Competition Returns To X86 Servers In Epyc Fashion
June 20, 2017 Timothy Prickett Morgan
AMD has been absent from the X86 server market for so long that many of us have gotten into the habit of only speaking about the Xeon server space and how it relates to the relatively modest (in terms of market share, not in terms of architecture and capability) competition that Intel has faced in the past eight years.
Those days are over now that AMD has successfully got its first X86 server chip out the door with the launch of the “Naples” chip, the first in a line of processors that will carry the Epyc brand and, if all goes well, carry AMD back into the datacenter where it can reap some revenue and profits as companies look for alternatives – and we think lower cost alternatives – to what the world’s largest chip maker provides.

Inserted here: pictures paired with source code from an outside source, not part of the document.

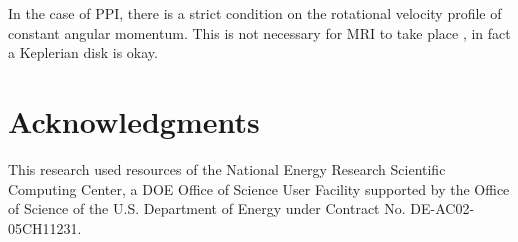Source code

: \documentclass[iop,revtex4]{emulateapj}
\begin{document}
	
In the case of \ac{PPI}, there is a strict condition on the rotational velocity profile of constant angular momentum. This is not necessary for \ac{MRI} to take place , in fact a Keplerian disk is okay. 
	
\acknowledgments
\section*{Acknowledgments}
This research used resources of the National Energy Research Scientific Computing Center, a DOE Office of Science User Facility supported by the Office of Science of the U.S. Department of Energy under Contract No. DE-AC02-05CH11231.

\end{document}
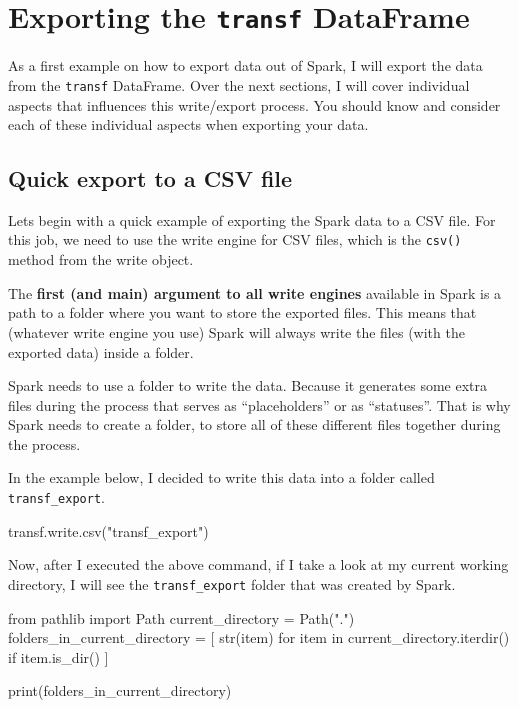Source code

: \documentclass[
  11pt,
  letterpaper,
  DIV=11,
  numbers=noendperiod]{scrreprt}
\newenvironment{Shaded}{\begin{snugshade}}{\end{snugshade}}
\newcommand{\BuiltInTok}[1]{\textcolor[rgb]{0.00,0.23,0.31}{#1}}
\newcommand{\ControlFlowTok}[1]{\textcolor[rgb]{0.00,0.23,0.31}{#1}}
\newcommand{\ImportTok}[1]{\textcolor[rgb]{0.00,0.46,0.62}{#1}}
\newcommand{\KeywordTok}[1]{\textcolor[rgb]{0.00,0.23,0.31}{#1}}
\newcommand{\NormalTok}[1]{\textcolor[rgb]{0.00,0.23,0.31}{#1}}
\newcommand{\OperatorTok}[1]{\textcolor[rgb]{0.37,0.37,0.37}{#1}}
\newcommand{\StringTok}[1]{\textcolor[rgb]{0.13,0.47,0.30}{#1}}
\begin{document}
\section{\texorpdfstring{Exporting the \texttt{transf}
DataFrame}{Exporting the transf DataFrame}}\label{sec-write-example}

As a first example on how to export data out of Spark, I will export the
data from the \texttt{transf} DataFrame. Over the next sections, I will
cover individual aspects that influences this write/export process. You
should know and consider each of these individual aspects when exporting
your data.

\subsection{Quick export to a CSV
file}\label{quick-export-to-a-csv-file}

Lets begin with a quick example of exporting the Spark data to a CSV
file. For this job, we need to use the write engine for CSV files, which
is the \texttt{csv()} method from the write object.

The \textbf{first (and main) argument to all write engines} available in
Spark is a path to a folder where you want to store the exported files.
This means that (whatever write engine you use) Spark will always write
the files (with the exported data) inside a folder.

Spark needs to use a folder to write the data. Because it generates some
extra files during the process that serves as ``placeholders'' or as
``statuses''. That is why Spark needs to create a folder, to store all
of these different files together during the process.

In the example below, I decided to write this data into a folder called
\texttt{transf\_export}.

\begin{Shaded}
\begin{Highlighting}[]
\NormalTok{transf.write.csv(}\StringTok{"transf\_export"}\NormalTok{)}
\end{Highlighting}
\end{Shaded}

Now, after I executed the above command, if I take a look at my current
working directory, I will see the \texttt{transf\_export} folder that
was created by Spark.

\begin{Shaded}
\begin{Highlighting}[]
\ImportTok{from}\NormalTok{ pathlib }\ImportTok{import}\NormalTok{ Path}
\NormalTok{current\_directory }\OperatorTok{=}\NormalTok{ Path(}\StringTok{"."}\NormalTok{)}
\NormalTok{folders\_in\_current\_directory }\OperatorTok{=}\NormalTok{ [}
    \BuiltInTok{str}\NormalTok{(item)}
    \ControlFlowTok{for}\NormalTok{ item }\KeywordTok{in}\NormalTok{ current\_directory.iterdir()}
    \ControlFlowTok{if}\NormalTok{ item.is\_dir()}
\NormalTok{]}

\BuiltInTok{print}\NormalTok{(folders\_in\_current\_directory)}
\end{Highlighting}
\end{Shaded}
\end{document}
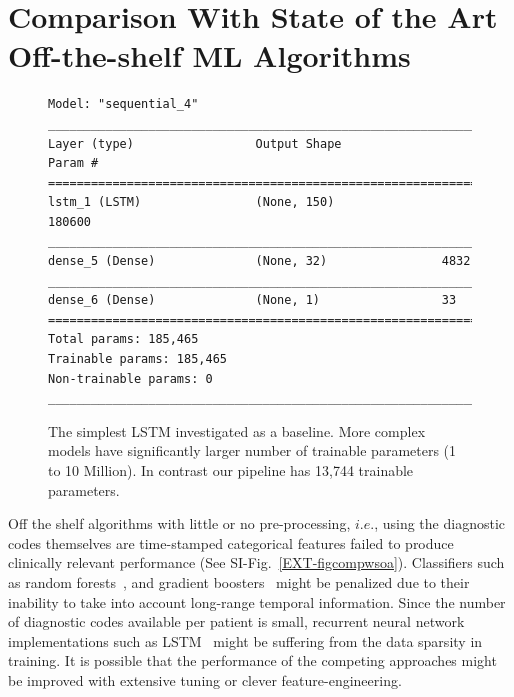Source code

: \documentclass[onecolumn,,10pt]{IEEEtran}
\renewcommand{\captionN}[1]{\caption{\color{black} \sffamily \fontsize{9}{10}\selectfont #1  }}
\begin{document}
\section{Comparison With State of the Art Off-the-shelf ML Algorithms}\label{sec:offtheshelf}
 {\NCOL \begin{figure}[!ht]
    \begin{verbatim}
Model: "sequential_4"
_________________________________________________________________
Layer (type)                 Output Shape              Param #   
=================================================================
lstm_1 (LSTM)                (None, 150)               180600    
_________________________________________________________________
dense_5 (Dense)              (None, 32)                4832      
_________________________________________________________________
dense_6 (Dense)              (None, 1)                 33        
=================================================================
Total params: 185,465
Trainable params: 185,465
Non-trainable params: 0
_________________________________________________________________
\end{verbatim}
    \captionN{\HCOL The simplest LSTM investigated as a baseline. More complex models have significantly larger number of trainable parameters (1 to 10 Million). In contrast our pipeline has 13,744 trainable parameters.}\label{figlstmex}
\end{figure}
}

Off the shelf algorithms with little or no pre-processing, $i.e.$, using the diagnostic codes themselves are time-stamped categorical features failed to produce clinically relevant performance (See SI-Fig.~\ref{EXT-figcompwsoa}). Classifiers such as random forests~\cite{breiman}, and gradient boosters~\cite{friedman} might be penalized due to their inability to take into account long-range temporal information. Since the number of diagnostic codes available per patient is small, recurrent neural network implementations such as LSTM~\cite{hochreiter} might be suffering from the data sparsity in training. It is possible that the performance of the competing approaches might be improved with extensive tuning or clever feature-engineering.
\end{document}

The Epyc chips have been a long time in the making, with five years of rethinking how to make a better core and a better system than it had done in the later generations of the Opteron processors that put AMD on the server processor map back in the early 2000s. The world has changed a lot since then, of course, but the two socket server still reigns supreme, and with the Epyc architecture AMD has hopes of shaking up the order of things and selling fully loaded one-socket Epyc systems head-to-head against the mainstream, mid-line Xeon E5 processors that are typically deployed in two-socket systems in the datacenters of the world today. It will also sell its two-socket machines against beefier Intel boxes, but forgo expanding its line to systems with four or more sockets using NUMA clustering as Intel does. AMD has been trickling out performance stats here and there, pitting the Epyc chips against Intel’s current “Broadwell” Xeon E5 processors, and it has also been banging the drum for hybrid setups that marry the Naples Epyc processors with its “Vega” Radeon Instinct GPU accelerator cards for running HPC and machine learning workloads.
It is an ambitious strategy, and it is not guaranteed to work, but it does fit the data of the market pretty cleverly and gives AMD a fighting chance to get a slice of the server pie once again. And once that happens, AMD can fund more research and development and try to take an even bigger chunk.
With the Epyc launch down in Austin, Texas, what we finally get is a look at the feeds and the speeds of the Naples processors as well as a sense of how these chips stack up against the current Broadwell Xeon competition. AMD is also unveiling some features tucked away in the processors, including some interesting encryption circuits on the memory controllers that lock down data in flight.
The First In A Family
The initial members of the first generation of Epyc processors are known as the Epyc 7000s, and the very naming suggests that there will eventually be other members of the family. But thus far, AMD has been mum about this. Having said that, we have been expecting a converged CPU-GPU chip with 16 cores and an advanced but trimmed down GPU, and this could still yet come to pass and be very interesting for workstations and certain classes of servers that need to provide hybrid compute but do so in a much smaller form factor and power budget – and at a much lower cost, too. But no one is talking about this chip, and what it might be any more. And as we have previously pointed out, AMD could create or acquire a chipset that allows it to gang up multiple two-socket nodes in a NUMA cluster to expanding the memory addressing (it has several designs of its own from years gone by to tap), but thus far the company has indicated that it is not interested in such scale up capability. Suffice it to say, there is room in the line for the Epyc 3000, Epyc 5000, and Epyc 9000 should AMD decide to move up and down the market.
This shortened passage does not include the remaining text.